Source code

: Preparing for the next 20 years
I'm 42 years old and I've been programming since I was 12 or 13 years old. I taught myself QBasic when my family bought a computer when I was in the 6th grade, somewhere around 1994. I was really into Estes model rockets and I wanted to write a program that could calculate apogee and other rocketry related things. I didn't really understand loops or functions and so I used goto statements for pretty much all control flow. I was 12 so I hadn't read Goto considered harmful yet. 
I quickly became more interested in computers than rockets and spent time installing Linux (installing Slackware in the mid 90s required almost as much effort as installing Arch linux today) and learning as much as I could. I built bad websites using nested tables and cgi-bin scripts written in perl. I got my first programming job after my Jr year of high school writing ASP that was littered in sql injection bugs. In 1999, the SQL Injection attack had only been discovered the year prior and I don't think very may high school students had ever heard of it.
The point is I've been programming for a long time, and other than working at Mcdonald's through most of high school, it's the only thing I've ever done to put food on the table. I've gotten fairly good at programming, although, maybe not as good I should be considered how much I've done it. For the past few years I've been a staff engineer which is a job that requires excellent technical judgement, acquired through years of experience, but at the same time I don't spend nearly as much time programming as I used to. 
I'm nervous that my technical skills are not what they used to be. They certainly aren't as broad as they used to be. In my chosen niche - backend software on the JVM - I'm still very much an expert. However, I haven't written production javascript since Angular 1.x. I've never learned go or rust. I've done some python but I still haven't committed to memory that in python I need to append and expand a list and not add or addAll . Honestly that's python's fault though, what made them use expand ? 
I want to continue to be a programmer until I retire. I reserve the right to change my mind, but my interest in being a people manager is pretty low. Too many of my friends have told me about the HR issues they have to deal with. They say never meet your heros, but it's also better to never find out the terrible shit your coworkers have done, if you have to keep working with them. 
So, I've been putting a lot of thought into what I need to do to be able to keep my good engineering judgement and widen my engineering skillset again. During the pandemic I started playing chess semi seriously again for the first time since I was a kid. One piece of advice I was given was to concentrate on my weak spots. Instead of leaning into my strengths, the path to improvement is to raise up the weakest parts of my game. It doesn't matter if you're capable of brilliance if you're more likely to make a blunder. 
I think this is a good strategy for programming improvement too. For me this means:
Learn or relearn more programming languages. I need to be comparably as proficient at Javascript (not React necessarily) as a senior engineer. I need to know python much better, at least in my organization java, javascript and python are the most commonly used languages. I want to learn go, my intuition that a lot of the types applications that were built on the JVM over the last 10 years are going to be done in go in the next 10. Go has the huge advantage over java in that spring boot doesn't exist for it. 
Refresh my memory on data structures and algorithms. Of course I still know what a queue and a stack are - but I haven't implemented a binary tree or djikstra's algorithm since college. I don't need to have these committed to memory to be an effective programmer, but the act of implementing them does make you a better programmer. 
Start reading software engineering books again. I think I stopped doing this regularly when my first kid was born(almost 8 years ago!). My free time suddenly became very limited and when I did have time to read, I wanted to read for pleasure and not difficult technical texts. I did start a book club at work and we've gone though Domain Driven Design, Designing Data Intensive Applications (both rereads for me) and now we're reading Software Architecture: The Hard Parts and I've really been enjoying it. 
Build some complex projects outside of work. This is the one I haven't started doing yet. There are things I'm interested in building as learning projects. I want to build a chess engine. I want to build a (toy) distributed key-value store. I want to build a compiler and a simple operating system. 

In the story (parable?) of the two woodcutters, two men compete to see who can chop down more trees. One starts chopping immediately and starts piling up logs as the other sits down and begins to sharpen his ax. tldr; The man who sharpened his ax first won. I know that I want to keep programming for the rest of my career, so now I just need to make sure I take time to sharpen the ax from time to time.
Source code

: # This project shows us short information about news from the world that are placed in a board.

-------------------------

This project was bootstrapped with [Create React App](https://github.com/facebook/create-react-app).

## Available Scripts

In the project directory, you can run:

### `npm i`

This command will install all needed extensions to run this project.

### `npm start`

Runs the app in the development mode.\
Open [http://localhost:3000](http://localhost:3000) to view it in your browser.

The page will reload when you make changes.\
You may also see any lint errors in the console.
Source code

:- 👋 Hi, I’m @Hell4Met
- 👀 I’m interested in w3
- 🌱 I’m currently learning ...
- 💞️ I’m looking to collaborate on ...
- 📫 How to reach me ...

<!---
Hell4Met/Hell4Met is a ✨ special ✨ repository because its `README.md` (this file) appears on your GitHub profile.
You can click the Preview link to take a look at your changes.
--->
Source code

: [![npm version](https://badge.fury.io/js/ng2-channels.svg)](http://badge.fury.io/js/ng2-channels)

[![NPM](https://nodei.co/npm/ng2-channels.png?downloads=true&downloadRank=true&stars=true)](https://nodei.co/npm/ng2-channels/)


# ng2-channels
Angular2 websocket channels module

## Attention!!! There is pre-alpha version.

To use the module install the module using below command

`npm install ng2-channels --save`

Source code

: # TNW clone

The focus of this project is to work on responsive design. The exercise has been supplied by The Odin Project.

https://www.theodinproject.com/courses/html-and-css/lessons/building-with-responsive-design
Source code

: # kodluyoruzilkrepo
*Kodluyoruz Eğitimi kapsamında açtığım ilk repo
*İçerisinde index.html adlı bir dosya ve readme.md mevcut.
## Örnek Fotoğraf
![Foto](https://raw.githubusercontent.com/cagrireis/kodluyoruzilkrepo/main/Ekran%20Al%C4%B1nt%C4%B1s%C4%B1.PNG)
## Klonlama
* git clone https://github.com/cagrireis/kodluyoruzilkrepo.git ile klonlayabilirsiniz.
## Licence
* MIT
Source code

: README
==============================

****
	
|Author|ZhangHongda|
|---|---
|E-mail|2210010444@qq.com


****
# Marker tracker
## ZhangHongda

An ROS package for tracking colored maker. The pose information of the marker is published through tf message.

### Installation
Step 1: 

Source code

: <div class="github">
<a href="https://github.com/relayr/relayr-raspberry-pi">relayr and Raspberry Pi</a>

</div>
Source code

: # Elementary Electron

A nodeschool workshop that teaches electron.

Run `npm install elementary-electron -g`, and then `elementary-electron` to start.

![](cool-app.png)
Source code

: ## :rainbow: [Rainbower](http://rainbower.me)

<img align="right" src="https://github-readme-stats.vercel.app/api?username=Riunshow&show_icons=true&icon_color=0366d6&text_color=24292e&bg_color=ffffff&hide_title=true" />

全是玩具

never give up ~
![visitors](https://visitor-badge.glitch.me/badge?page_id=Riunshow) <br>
────────
EXERCISE REQUIREMENTS:
Reply with the complete data above, every character as it stands.

OUTPUT OF THE TASK:
Source code

: Preparing for the next 20 years
I'm 42 years old and I've been programming since I was 12 or 13 years old. I taught myself QBasic when my family bought a computer when I was in the 6th grade, somewhere around 1994. I was really into Estes model rockets and I wanted to write a program that could calculate apogee and other rocketry related things. I didn't really understand loops or functions and so I used goto statements for pretty much all control flow. I was 12 so I hadn't read Goto considered harmful yet. 
I quickly became more interested in computers than rockets and spent time installing Linux (installing Slackware in the mid 90s required almost as much effort as installing Arch linux today) and learning as much as I could. I built bad websites using nested tables and cgi-bin scripts written in perl. I got my first programming job after my Jr year of high school writing ASP that was littered in sql injection bugs. In 1999, the SQL Injection attack had only been discovered the year prior and I don't think very may high school students had ever heard of it.
The point is I've been programming for a long time, and other than working at Mcdonald's through most of high school, it's the only thing I've ever done to put food on the table. I've gotten fairly good at programming, although, maybe not as good I should be considered how much I've done it. For the past few years I've been a staff engineer which is a job that requires excellent technical judgement, acquired through years of experience, but at the same time I don't spend nearly as much time programming as I used to. 
I'm nervous that my technical skills are not what they used to be. They certainly aren't as broad as they used to be. In my chosen niche - backend software on the JVM - I'm still very much an expert. However, I haven't written production javascript since Angular 1.x. I've never learned go or rust. I've done some python but I still haven't committed to memory that in python I need to append and expand a list and not add or addAll . Honestly that's python's fault though, what made them use expand ? 
I want to continue to be a programmer until I retire. I reserve the right to change my mind, but my interest in being a people manager is pretty low. Too many of my friends have told me about the HR issues they have to deal with. They say never meet your heros, but it's also better to never find out the terrible shit your coworkers have done, if you have to keep working with them. 
So, I've been putting a lot of thought into what I need to do to be able to keep my good engineering judgement and widen my engineering skillset again. During the pandemic I started playing chess semi seriously again for the first time since I was a kid. One piece of advice I was given was to concentrate on my weak spots. Instead of leaning into my strengths, the path to improvement is to raise up the weakest parts of my game. It doesn't matter if you're capable of brilliance if you're more likely to make a blunder. 
I think this is a good strategy for programming improvement too. For me this means:
Learn or relearn more programming languages. I need to be comparably as proficient at Javascript (not React necessarily) as a senior engineer. I need to know python much better, at least in my organization java, javascript and python are the most commonly used languages. I want to learn go, my intuition that a lot of the types applications that were built on the JVM over the last 10 years are going to be done in go in the next 10. Go has the huge advantage over java in that spring boot doesn't exist for it. 
Refresh my memory on data structures and algorithms. Of course I still know what a queue and a stack are - but I haven't implemented a binary tree or djikstra's algorithm since college. I don't need to have these committed to memory to be an effective programmer, but the act of implementing them does make you a better programmer. 
Start reading software engineering books again. I think I stopped doing this regularly when my first kid was born(almost 8 years ago!). My free time suddenly became very limited and when I did have time to read, I wanted to read for pleasure and not difficult technical texts. I did start a book club at work and we've gone though Domain Driven Design, Designing Data Intensive Applications (both rereads for me) and now we're reading Software Architecture: The Hard Parts and I've really been enjoying it. 
Build some complex projects outside of work. This is the one I haven't started doing yet. There are things I'm interested in building as learning projects. I want to build a chess engine. I want to build a (toy) distributed key-value store. I want to build a compiler and a simple operating system. 

In the story (parable?) of the two woodcutters, two men compete to see who can chop down more trees. One starts chopping immediately and starts piling up logs as the other sits down and begins to sharpen his ax. tldr; The man who sharpened his ax first won. I know that I want to keep programming for the rest of my career, so now I just need to make sure I take time to sharpen the ax from time to time.
Source code

: # This project shows us short information about news from the world that are placed in a board.

-------------------------

This project was bootstrapped with [Create React App](https://github.com/facebook/create-react-app).

## Available Scripts

In the project directory, you can run:

### `npm i`

This command will install all needed extensions to run this project.

### `npm start`

Runs the app in the development mode.\
Open [http://localhost:3000](http://localhost:3000) to view it in your browser.

The page will reload when you make changes.\
You may also see any lint errors in the console.
Source code

:- 👋 Hi, I’m @Hell4Met
- 👀 I’m interested in w3
- 🌱 I’m currently learning ...
- 💞️ I’m looking to collaborate on ...
- 📫 How to reach me ...

<!---
Hell4Met/Hell4Met is a ✨ special ✨ repository because its `README.md` (this file) appears on your GitHub profile.
You can click the Preview link to take a look at your changes.
--->
Source code

: [![npm version](https://badge.fury.io/js/ng2-channels.svg)](http://badge.fury.io/js/ng2-channels)

[![NPM](https://nodei.co/npm/ng2-channels.png?downloads=true&downloadRank=true&stars=true)](https://nodei.co/npm/ng2-channels/)


# ng2-channels
Angular2 websocket channels module

## Attention!!! There is pre-alpha version.

To use the module install the module using below command

`npm install ng2-channels --save`

Source code

: # TNW clone

The focus of this project is to work on responsive design. The exercise has been supplied by The Odin Project.

https://www.theodinproject.com/courses/html-and-css/lessons/building-with-responsive-design
Source code

: # kodluyoruzilkrepo
*Kodluyoruz Eğitimi kapsamında açtığım ilk repo
*İçerisinde index.html adlı bir dosya ve readme.md mevcut.
## Örnek Fotoğraf
![Foto](https://raw.githubusercontent.com/cagrireis/kodluyoruzilkrepo/main/Ekran%20Al%C4%B1nt%C4%B1s%C4%B1.PNG)
## Klonlama
* git clone https://github.com/cagrireis/kodluyoruzilkrepo.git ile klonlayabilirsiniz.
## Licence
* MIT
Source code

: README
==============================

****
	
|Author|ZhangHongda|
|---|---
|E-mail|2210010444@qq.com


****
# Marker tracker
## ZhangHongda

An ROS package for tracking colored maker. The pose information of the marker is published through tf message.

### Installation
Step 1: 

Source code

: <div class="github">
<a href="https://github.com/relayr/relayr-raspberry-pi">relayr and Raspberry Pi</a>

</div>
Source code

: # Elementary Electron

A nodeschool workshop that teaches electron.

Run `npm install elementary-electron -g`, and then `elementary-electron` to start.

![](cool-app.png)
Source code

: ## :rainbow: [Rainbower](http://rainbower.me)

<img align="right" src="https://github-readme-stats.vercel.app/api?username=Riunshow&show_icons=true&icon_color=0366d6&text_color=24292e&bg_color=ffffff&hide_title=true" />

全是玩具

never give up ~
![visitors](https://visitor-badge.glitch.me/badge?page_id=Riunshow) <br>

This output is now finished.